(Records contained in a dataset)
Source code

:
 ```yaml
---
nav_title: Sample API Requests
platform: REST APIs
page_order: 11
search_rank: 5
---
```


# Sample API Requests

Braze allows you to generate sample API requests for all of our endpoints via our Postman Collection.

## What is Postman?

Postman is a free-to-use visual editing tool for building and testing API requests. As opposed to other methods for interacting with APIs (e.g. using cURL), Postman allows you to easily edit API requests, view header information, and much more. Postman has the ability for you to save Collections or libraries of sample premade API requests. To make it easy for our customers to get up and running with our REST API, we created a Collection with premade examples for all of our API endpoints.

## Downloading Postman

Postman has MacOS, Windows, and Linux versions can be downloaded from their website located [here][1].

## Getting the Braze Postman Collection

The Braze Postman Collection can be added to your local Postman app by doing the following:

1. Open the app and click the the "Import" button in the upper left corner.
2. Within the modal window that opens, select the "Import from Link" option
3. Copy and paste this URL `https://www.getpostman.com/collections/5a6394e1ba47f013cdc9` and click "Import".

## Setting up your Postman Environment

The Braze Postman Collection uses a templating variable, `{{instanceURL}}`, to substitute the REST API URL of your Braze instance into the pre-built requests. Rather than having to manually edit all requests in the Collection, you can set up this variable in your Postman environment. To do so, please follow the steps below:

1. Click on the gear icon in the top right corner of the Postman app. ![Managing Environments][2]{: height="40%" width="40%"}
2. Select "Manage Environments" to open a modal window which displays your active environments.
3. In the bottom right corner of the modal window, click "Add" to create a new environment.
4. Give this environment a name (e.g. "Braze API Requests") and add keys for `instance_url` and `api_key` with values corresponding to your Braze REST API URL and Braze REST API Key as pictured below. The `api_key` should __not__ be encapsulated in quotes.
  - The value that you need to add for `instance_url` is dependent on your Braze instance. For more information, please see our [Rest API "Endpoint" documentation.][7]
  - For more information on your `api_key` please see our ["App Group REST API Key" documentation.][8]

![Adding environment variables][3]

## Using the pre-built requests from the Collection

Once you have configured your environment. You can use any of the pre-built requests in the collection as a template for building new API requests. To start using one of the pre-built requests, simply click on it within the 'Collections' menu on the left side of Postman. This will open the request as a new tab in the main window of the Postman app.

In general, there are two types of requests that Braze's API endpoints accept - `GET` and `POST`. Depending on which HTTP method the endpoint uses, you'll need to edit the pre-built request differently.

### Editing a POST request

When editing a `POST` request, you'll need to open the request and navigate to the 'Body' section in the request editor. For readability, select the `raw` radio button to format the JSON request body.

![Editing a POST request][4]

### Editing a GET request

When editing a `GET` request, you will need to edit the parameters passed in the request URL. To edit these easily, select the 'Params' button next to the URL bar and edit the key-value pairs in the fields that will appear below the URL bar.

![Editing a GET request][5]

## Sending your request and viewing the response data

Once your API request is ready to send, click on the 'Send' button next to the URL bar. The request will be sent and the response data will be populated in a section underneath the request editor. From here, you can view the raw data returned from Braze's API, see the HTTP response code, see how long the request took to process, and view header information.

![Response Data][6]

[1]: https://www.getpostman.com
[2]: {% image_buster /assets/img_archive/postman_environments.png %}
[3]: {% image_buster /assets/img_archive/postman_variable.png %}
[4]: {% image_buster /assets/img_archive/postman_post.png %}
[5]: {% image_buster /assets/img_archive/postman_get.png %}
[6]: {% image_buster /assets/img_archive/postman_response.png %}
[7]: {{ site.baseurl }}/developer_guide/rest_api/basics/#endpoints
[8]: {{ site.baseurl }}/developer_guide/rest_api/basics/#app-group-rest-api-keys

*Problem:* Give the number of lines in the records that contain the string "basics", and write nothing besides that number.

*Task answer:* 2